Contrairement au mythe qui part du corps humain, dans les derniers dessins de Camille et Paul présentés lors de leur exposition Je suis devenu une chaise, une amie, un pied, le nez, le pot et le chien au Frac des Pays de la Loire, le corps a disparu. Alors, où sont passés les corps ?

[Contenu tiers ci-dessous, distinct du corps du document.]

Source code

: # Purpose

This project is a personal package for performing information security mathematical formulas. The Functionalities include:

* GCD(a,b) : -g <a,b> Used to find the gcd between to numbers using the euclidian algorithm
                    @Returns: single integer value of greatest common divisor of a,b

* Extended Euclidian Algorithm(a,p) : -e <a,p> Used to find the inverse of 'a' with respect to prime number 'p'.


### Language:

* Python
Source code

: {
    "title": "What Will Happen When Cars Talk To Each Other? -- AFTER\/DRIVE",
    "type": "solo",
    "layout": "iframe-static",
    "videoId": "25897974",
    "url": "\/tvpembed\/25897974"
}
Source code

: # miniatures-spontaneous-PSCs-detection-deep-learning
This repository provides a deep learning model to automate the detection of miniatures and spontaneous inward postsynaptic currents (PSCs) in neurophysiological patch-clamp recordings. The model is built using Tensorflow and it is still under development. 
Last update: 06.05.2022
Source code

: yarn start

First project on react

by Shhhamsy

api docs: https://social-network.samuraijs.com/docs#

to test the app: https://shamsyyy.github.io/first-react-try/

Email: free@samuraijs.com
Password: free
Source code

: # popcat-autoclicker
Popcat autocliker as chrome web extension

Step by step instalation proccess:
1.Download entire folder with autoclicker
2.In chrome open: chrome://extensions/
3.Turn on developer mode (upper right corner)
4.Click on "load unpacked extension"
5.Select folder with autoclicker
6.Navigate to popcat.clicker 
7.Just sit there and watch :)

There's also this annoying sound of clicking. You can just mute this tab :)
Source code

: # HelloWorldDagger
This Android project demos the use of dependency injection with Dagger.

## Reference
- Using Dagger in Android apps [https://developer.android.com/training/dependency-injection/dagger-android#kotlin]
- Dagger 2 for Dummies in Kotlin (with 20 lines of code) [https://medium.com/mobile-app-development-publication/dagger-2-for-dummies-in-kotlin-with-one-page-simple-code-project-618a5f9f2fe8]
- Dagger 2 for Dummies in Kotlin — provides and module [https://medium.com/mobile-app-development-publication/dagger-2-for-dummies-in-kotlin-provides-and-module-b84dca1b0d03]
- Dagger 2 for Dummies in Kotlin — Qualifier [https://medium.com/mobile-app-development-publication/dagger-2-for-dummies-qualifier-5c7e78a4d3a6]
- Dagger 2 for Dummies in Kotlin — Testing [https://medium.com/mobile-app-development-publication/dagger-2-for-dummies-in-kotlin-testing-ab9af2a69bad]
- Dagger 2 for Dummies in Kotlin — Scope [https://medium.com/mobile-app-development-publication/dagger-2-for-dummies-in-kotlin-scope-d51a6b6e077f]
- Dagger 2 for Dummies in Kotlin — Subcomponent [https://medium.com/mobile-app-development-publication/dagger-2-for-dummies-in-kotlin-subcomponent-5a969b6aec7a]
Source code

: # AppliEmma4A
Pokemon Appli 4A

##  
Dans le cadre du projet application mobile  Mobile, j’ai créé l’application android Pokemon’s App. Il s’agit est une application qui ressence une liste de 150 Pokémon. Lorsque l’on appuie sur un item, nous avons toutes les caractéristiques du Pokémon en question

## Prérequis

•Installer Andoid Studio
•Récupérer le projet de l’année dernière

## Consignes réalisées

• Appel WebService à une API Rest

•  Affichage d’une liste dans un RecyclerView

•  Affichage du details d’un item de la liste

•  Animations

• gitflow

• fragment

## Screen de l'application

Au regard de leur exposition rétrospective (et prospective) Trois chats cool en 20171, jusque-ici, le travail des deux artistes était parsemé de corps et de visages, à commencer par les leurs – corps nus rejouant le déjeuner sur l’herbe, corps superheroes ? bravant la tempête depuis leur salon-navire – plus chambre d’ado hikikomori qu’intérieur bourgeois. D’autres corps, ceux des ami·e·s, viennent se mêler aux leurs, formant ainsi un portrait de famille choisie, un album de souvenirs d’une communauté d’artistes-potes que l’on voit freiner à mort devant l’autoroute de la vie dite adulte – univers familier, intime, domestique, ou alors festif, champêtre, ultra cool et joyeux, voir le titre de leur exposition de 2015 : Toujours fête – Le bel été. Leur maison est un décor vite identifiable au fil des dessins : on y reconnaît le motif du tapis, le jardin et sa clôture en bois, la bibliothèque où se mêlent bouquins, jouets et talismans, mais surtout, les énigmatiques chats cool, dont la fonction pourrait être d’incarner la vie parfaite – archi chouettes couchés dans l’herbe ou sur un tapis confortable, ils sont un hymne à la liberté, la douceur et la flemmardise. Même quand le corps des artistes n’est pas visuellement là, le décor de leur maison semble vibrer de leur présence.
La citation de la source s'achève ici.